Megan Could Still Be in Danger

by Kayla Hawkins

It's been seven years since Mad Men first premiered, and waiting for the last eight episodes feels bittersweet, especially with all the possibilities swirling as the final season inches closer. But one rumor has stuck out, at least in my mind, and it's the comparisons the show has drawn between Megan Draper and actress Sharon Tate's death.

I get it, not every allusion to a famous event in Mad Men is completely literal. Betty, despite being compared to Grace Kelly almost constantly in the first few seasons, did not die in a car crash and instead lived to become Fat Betty and then Once Again Skinny Betty (a much better decision for the show). So when Mad Men's Sharon Tate references started popping up in Megan's Los Angeles pied-à-terre, fans worried that she might end up as the victim of a cult-related murder, while more "sophisticated" viewers scoffed at the idea that the writing staff would be so literal. Matthew Weiner has outright denied the Sharon Tate theory, and he has a policy of never talking about ongoing plot developments.

But.

The Sharon Tate parallels were almost so obvious that they make us (well, me at least) a little suspicious. Weiner is known for screwing with the audience. He loves a good fakeout. And his vehement denials that the Sharon Tate connection is anything more than just referencing the period could be in hope that audiences won't get ahead of his plans. I mean, we all thought we were done with Betty after Season 3.

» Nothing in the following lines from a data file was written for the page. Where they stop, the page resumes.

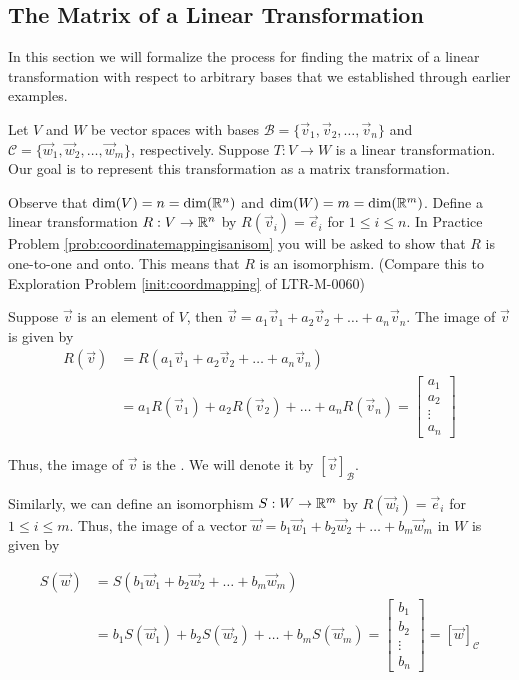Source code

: \documentclass{ximera}
\begin{document}
\subsection{The Matrix of a Linear Transformation}
In this section we will formalize the process for finding the matrix of a linear transformation with respect to arbitrary bases that we established through earlier examples.

Let $V$ and $W$ be vector spaces with bases $\mathcal{B}=\{\vec{v}_1, \vec{v}_2,\ldots ,\vec{v}_n\}$ and $\mathcal{C}=\{\vec{w}_1, \vec{w}_2,\ldots ,\vec{w}_m\}$, respectively.   Suppose $T:V\rightarrow W$ is a linear transformation.  Our goal is to represent this transformation as a matrix transformation.

Observe that $\text{dim}(V)=n=\text{dim}(\mathbb{R}^n)$ and $\text{dim}(W)=m=\text{dim}(\mathbb{R}^m)$. Define a linear transformation $R:V\rightarrow \mathbb{R}^n$ by $R(\vec{v}_i)=\vec{e}_i$ for $1\leq i\leq n$.  In Practice Problem \ref{prob:coordinatemappingisanisom} you will be asked to show that $R$ is one-to-one and onto.  This means that $R$ is an isomorphism.  (Compare this to Exploration Problem \ref{init:coordmapping} of LTR-M-0060)

Suppose $\vec{v}$ is an element of $V$, then $\vec{v}=a_1\vec{v}_1+a_2\vec{v}_2+\ldots +a_n\vec{v}_n$.  The image of $\vec{v}$ is given by
\begin{align*}
R(\vec{v})&=R(a_1\vec{v}_1+a_2\vec{v}_2+\ldots +a_n\vec{v}_n)\\&=a_1R(\vec{v}_1)+a_2R(\vec{v}_2)+\ldots +a_nR(\vec{v}_n)=\begin{bmatrix}a_1\\a_2\\\vdots\\a_n\end{bmatrix}
\end{align*}

Thus, the image of $\vec{v}$ is the . We will denote it by $[\vec{v}]_{\mathcal{B}}$.

Similarly, we can define an isomorphism $S:W\rightarrow \mathbb{R}^m$ by $R(\vec{w}_i)=\vec{e}_i$ for $1\leq i\leq m$. Thus, the image of a vector $\vec{w}=b_1\vec{w}_1+b_2\vec{w}_2+\ldots +b_m\vec{w}_m$ in $W$ is given by

\begin{align*}
S(\vec{w})&=S(b_1\vec{w}_1+b_2\vec{w}_2+\ldots +b_m\vec{w}_m)\\&=b_1S(\vec{w}_1)+b_2S(\vec{w}_2)+\ldots +b_mS(\vec{w}_m)=\begin{bmatrix}b_1\\b_2\\\vdots\\b_n\end{bmatrix}=[\vec{w}]_{\mathcal{C}}
\end{align*}
\end{document}
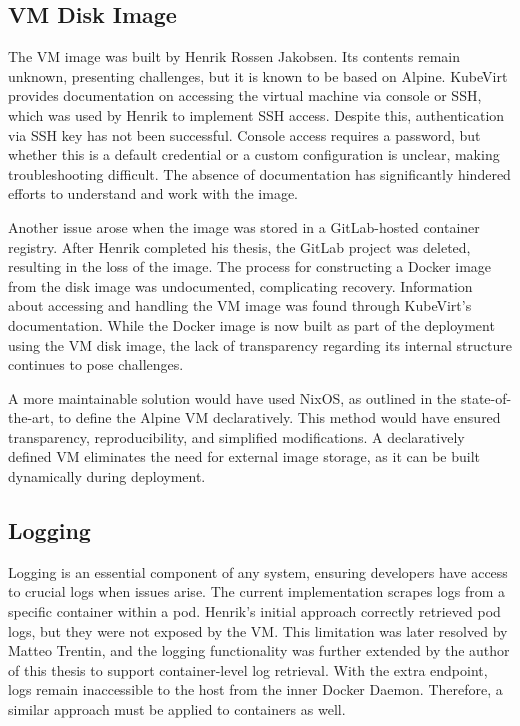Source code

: \subsection{VM Disk Image}
The VM image was built by Henrik Rossen Jakobsen. Its contents remain unknown, presenting challenges, but it is known to be based on Alpine. KubeVirt provides documentation on accessing the virtual machine via console or SSH, which was used by Henrik to implement SSH access. Despite this, authentication via SSH key has not been successful. Console access requires a password, but whether this is a default credential or a custom configuration is unclear, making troubleshooting difficult. The absence of documentation has significantly hindered efforts to understand and work with the image.

Another issue arose when the image was stored in a GitLab-hosted container registry. After Henrik completed his thesis, the GitLab project was deleted, resulting in the loss of the image. The process for constructing a Docker image from the disk image was undocumented, complicating recovery. Information about accessing and handling the VM image was found through KubeVirt's documentation. While the Docker image is now built as part of the deployment using the VM disk image, the lack of transparency regarding its internal structure continues to pose challenges.

A more maintainable solution would have used NixOS, as outlined in the state-of-the-art, to define the Alpine VM declaratively. This method would have ensured transparency, reproducibility, and simplified modifications. A declaratively defined VM eliminates the need for external image storage, as it can be built dynamically during deployment.

\subsection{Logging} 
Logging is an essential component of any system, ensuring developers have access to crucial logs when issues arise. The current implementation scrapes logs from a specific container within a pod. Henrik's initial approach correctly retrieved pod logs, but they were not exposed by the VM. This limitation was later resolved by Matteo Trentin, and the logging functionality was further extended by the author of this thesis to support container-level log retrieval. With the extra endpoint, logs remain inaccessible to the host from the inner Docker Daemon. Therefore, a similar approach must be applied to containers as well.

So just because the second Draper marriage dissolved doesn't mean that Megan will be out of the series in the last eight episodes. Actually, while many fans don't like Megan, it would feel wrong to conclude the season without her. The series — and Don Draper — have been slowly drawn towards California, and the Sharon Tate allusions are a big part of that. Before her life was sadly defined by the Manson murders, she was a sexy, sunny, California brunette like Megan who had a rapidly rising acting career.

It doesn't have to be a murder, either. All that matters is that she's "dead" to Don and us as a character. And maybe because of that, the news of Tate's murder in August of 1969, which should be covered in the last season of the show, could coincide with the emotional closure that their phone conversation didn't. That famous murder, and the presence of the Manson cult in Megan's neighborhood up in the hills could also be the "death" of what Megan always represented to Don — the freedom and escape of California.

As New York becomes overwhelmed with the bugs, garbage, and crime of the 1970s, California feels like a tropical paradise. Don loves to idealize California — in no small part due to Anna Draper — but accepting that it can be a complicated, dark place could be the key to him truly understanding it. Whether it's because Megan actually dies or he sees shades of Megan in Sharon Tate's death remains to be seen.

You can never know for sure when it comes to Mad Men. For all I know, the last eight episodes could take place in real time on Christmas Eve in 1977 and it'll be hailed as brilliant. But one thing's for sure — whether the Megan/Sharon Tate theory has any weight or not, there's absolutely no way Don is DB Cooper.